A prática da justiça com as próprias mãos no Brasil
Enviada em 31/08/2020
A franquia “Vingadores”, da Marvel, contém em sua trama a missão de super-heróis em manter a humanidade em segurança. Trazendo o contexto da trama televisiva para a realidade, diz-se que esta função, a de garantir a segurança da população é, de acordo com a Constituição Federal de 1988, responsabilidade do Estado brasileiro.
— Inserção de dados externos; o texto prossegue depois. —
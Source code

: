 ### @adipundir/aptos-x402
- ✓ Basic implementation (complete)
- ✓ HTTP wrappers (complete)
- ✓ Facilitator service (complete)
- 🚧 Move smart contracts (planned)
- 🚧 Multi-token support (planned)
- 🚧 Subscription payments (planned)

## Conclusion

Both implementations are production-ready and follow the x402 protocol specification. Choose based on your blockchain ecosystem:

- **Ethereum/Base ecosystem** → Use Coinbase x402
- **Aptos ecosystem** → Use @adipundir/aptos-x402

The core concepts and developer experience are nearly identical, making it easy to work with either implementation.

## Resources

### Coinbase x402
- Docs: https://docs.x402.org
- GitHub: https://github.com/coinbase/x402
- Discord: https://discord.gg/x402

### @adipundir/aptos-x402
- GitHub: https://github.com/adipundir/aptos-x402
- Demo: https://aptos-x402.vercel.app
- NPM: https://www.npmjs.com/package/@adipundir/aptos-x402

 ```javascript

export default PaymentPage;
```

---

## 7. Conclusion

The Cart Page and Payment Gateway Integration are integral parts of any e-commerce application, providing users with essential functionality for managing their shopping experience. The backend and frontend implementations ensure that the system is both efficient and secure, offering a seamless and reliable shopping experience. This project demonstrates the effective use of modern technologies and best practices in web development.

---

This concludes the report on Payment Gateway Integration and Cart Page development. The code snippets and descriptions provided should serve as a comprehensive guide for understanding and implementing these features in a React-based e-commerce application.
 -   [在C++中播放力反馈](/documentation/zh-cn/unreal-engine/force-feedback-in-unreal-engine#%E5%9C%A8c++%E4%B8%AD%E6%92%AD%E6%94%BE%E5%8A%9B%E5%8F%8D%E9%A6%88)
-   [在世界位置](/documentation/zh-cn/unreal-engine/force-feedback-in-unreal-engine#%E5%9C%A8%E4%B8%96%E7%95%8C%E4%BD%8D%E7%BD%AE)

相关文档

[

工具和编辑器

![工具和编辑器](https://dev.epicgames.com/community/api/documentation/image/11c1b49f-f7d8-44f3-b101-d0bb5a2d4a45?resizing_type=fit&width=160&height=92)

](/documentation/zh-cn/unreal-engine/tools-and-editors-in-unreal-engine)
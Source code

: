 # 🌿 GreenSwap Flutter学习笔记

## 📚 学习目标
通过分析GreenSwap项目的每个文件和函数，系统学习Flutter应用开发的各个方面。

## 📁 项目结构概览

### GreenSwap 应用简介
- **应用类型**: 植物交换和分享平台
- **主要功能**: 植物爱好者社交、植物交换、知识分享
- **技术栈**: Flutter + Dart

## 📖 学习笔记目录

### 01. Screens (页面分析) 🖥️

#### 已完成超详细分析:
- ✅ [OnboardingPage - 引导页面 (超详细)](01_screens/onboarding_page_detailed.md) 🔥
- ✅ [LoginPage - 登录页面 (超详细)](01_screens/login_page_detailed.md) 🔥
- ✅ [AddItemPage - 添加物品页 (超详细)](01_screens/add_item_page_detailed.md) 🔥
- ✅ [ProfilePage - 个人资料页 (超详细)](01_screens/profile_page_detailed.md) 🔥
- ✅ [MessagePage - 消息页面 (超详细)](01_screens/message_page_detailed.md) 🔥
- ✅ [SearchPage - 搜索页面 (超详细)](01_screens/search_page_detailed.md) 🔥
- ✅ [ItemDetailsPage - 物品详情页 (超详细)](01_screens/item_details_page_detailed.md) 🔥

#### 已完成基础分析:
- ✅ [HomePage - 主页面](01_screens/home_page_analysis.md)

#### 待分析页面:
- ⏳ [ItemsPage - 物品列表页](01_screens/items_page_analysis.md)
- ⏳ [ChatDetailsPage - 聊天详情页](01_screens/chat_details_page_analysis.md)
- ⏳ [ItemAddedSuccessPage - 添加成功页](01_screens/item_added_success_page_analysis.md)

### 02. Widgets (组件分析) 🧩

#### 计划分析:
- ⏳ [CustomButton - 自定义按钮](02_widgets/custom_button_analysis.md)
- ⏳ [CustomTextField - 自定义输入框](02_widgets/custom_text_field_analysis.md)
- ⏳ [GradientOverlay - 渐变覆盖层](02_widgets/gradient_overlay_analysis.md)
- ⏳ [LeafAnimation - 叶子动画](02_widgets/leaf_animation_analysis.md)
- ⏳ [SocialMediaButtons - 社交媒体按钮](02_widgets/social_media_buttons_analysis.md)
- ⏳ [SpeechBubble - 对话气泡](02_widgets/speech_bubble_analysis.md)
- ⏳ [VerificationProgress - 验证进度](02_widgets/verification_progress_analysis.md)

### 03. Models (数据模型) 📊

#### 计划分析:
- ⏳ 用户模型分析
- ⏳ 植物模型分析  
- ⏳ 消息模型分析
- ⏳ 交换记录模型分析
No entanto, em decorrência da ineficiência da instituição Estado, somado ao sentimento de onipotência presente no imaginário social, percebe-se o aumento de ações condizentes com o fazer justiça com as próprias mãos.
É, então, ancorado no contexto da descrença sobre as forças estatais que os noticiários apresentam repetidos episódios de linchamentos públicos, frequentemente associados a atos brutais, humilhantes, com caráter sangrento e, muitas vezes, letal. Estes atos atingem, majoritariamente, a população que reside em comunidades, os negros, com baixo grau de escolaridade e inseridos em outros contextos de vulnerabilidade social. Porém, o ato de fazer justiça com as próprias mãos trás, em seu arcabouço constitucional, a contradição de resolver violência com violência.
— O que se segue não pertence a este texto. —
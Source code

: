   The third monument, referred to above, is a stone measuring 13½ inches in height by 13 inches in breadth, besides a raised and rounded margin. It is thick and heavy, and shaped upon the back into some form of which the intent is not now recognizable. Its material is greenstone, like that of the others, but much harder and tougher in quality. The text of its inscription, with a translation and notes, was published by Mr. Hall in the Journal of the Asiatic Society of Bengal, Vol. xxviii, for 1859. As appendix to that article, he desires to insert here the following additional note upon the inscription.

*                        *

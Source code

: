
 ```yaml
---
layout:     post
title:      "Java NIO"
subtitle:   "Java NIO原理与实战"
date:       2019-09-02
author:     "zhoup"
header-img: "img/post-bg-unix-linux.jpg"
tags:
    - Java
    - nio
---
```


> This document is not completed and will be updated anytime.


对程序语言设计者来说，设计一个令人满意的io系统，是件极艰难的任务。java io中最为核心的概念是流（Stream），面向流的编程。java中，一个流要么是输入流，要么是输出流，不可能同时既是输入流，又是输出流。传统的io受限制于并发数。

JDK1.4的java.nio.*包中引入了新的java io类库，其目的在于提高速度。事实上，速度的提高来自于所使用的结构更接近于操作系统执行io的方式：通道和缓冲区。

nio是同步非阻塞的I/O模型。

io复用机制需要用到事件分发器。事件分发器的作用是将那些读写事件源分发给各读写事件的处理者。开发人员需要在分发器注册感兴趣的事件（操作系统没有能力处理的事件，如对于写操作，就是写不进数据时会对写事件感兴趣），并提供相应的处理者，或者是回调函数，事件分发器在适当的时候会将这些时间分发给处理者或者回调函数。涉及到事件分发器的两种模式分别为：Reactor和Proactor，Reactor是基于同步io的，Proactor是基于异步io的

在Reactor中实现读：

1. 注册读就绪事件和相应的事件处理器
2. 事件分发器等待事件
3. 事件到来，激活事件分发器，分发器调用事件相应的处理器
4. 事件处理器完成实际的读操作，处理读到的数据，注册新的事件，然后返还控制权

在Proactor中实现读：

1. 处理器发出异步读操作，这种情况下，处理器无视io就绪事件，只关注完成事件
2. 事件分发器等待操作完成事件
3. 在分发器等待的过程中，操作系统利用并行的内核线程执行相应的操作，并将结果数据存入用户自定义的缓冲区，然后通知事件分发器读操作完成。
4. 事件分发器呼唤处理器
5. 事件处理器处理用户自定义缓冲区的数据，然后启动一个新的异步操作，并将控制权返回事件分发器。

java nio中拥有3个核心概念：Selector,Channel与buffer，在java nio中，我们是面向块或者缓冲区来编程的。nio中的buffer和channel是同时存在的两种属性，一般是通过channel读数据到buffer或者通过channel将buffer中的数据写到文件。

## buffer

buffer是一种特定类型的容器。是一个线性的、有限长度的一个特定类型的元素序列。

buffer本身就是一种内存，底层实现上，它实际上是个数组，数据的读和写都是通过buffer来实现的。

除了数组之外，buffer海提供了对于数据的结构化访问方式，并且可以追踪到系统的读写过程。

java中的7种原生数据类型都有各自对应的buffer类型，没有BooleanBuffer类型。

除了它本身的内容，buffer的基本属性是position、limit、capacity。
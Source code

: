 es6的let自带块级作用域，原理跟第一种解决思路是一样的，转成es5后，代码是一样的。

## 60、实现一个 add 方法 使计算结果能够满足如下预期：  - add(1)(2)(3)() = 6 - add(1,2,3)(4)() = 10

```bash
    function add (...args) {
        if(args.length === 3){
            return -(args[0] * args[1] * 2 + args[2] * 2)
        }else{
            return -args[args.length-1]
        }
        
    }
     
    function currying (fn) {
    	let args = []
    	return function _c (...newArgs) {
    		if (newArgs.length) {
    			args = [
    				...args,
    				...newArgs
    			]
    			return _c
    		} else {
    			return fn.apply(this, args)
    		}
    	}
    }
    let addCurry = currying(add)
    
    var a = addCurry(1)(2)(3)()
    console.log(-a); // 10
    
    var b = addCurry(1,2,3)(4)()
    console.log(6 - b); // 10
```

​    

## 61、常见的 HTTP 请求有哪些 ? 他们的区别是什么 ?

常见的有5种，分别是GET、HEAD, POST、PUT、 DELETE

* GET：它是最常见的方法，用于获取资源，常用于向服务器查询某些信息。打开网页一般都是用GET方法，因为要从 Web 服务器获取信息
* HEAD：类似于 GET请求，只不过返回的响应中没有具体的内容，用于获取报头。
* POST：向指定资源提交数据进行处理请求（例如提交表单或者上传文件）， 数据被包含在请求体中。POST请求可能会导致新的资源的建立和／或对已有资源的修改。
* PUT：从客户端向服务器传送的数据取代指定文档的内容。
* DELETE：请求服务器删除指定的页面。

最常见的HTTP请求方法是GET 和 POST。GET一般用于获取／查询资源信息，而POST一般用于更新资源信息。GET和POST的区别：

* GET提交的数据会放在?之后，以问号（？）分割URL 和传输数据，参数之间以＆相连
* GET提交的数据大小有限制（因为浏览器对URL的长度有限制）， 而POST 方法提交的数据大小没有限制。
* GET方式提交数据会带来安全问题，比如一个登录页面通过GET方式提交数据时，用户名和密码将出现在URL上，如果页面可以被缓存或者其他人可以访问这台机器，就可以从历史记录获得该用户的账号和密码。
Nesse ínterim, Guy Debord em sua obra “Sociedade espetáculo” discorre sobre como a indústria cultural provoca na população um processo de dessensibilização do real, em que se produz indivíduos muito mais envolvidos emocionalmente com a ficção do que com a realidade. Esta conclusão pode ser diretamente relacionada com a ação de justiceiros, que, agindo a margem da lei, resolvem punir os infratores, com base em sua própria racionalização dos fatos. Um exemplo deste tipo de ação, é a violência pratica contra um adolescente carioca, acorrentado a um poste, em estado de nudez, como forma de punição por prática de assalto, fato este que se opõe a função básica da lei, aquela de punir o crime e não o sujeito que o pratica.
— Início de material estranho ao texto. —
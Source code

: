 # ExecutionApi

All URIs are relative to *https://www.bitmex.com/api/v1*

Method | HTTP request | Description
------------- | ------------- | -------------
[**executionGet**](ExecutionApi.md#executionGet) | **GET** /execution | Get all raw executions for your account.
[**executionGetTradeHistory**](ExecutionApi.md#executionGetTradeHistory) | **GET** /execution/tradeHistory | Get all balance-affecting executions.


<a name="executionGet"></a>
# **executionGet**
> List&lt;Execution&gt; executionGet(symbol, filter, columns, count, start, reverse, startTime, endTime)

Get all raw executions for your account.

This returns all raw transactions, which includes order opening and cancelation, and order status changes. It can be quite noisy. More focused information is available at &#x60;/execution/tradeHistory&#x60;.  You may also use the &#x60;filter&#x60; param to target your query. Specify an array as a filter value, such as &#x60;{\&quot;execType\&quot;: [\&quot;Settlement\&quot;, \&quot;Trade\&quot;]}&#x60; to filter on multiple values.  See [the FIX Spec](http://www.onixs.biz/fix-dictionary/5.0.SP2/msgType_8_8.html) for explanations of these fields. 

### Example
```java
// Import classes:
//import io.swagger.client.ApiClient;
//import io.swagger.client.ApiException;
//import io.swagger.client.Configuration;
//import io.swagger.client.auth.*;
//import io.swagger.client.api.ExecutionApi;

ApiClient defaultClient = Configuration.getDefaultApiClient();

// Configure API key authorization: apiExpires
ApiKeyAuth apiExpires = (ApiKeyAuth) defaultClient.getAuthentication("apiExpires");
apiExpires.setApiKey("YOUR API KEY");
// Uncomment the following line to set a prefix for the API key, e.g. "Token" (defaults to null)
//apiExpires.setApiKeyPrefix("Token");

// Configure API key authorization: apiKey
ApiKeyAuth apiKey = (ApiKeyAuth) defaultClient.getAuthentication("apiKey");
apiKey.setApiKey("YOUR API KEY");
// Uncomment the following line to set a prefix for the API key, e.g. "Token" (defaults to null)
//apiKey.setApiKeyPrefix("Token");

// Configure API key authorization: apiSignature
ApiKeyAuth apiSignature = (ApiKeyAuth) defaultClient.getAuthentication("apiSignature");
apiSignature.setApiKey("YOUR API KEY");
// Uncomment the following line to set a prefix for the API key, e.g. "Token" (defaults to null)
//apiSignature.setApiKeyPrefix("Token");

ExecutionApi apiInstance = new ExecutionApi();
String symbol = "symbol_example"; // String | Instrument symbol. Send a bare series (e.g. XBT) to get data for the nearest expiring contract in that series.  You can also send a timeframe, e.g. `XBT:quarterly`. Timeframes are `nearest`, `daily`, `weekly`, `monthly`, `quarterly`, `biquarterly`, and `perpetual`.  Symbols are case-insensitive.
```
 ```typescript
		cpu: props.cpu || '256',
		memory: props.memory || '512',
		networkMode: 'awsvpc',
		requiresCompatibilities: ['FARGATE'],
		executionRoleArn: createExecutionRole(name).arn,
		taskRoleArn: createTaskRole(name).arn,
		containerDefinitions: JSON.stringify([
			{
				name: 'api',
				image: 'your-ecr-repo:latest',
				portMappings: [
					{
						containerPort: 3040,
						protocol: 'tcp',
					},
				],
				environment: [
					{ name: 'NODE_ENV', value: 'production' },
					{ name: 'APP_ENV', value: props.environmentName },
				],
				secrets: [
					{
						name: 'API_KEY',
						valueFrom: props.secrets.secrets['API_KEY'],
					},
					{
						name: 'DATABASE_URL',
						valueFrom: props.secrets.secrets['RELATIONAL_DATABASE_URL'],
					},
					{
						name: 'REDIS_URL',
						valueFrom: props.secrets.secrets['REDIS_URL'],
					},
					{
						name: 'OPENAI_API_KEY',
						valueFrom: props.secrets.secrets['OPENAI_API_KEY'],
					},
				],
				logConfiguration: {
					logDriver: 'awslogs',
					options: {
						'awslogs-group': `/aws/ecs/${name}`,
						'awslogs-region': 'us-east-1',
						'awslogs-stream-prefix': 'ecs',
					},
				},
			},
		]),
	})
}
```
Constata-se, portanto, que o fazer justiça com as próprias mãos contribui para o aumento da violência e impede o tratamento adequado do infrator, ceifando suas chances de ressocialização. Neste caso, é dever do Estado, mediante políticas públicas, garantir a segurança da população, bem como garantir a resolução dos crimes, a captura e punição dos responsáveis nos termos da lei. Além disso, buscar ações de prevenção e de redução da prática de crimes deve ser uma alternativa viável e considerada pelos governos, a partir do desenvolvimento de projetos sociais em parceria com ONG’s, escolas, clubes esportivos e instituições religiosas, com vistas a minimizar as vulnerabilidades e incentivar a criança e o adolescente a permanecer distante da prática de atos ilícitos.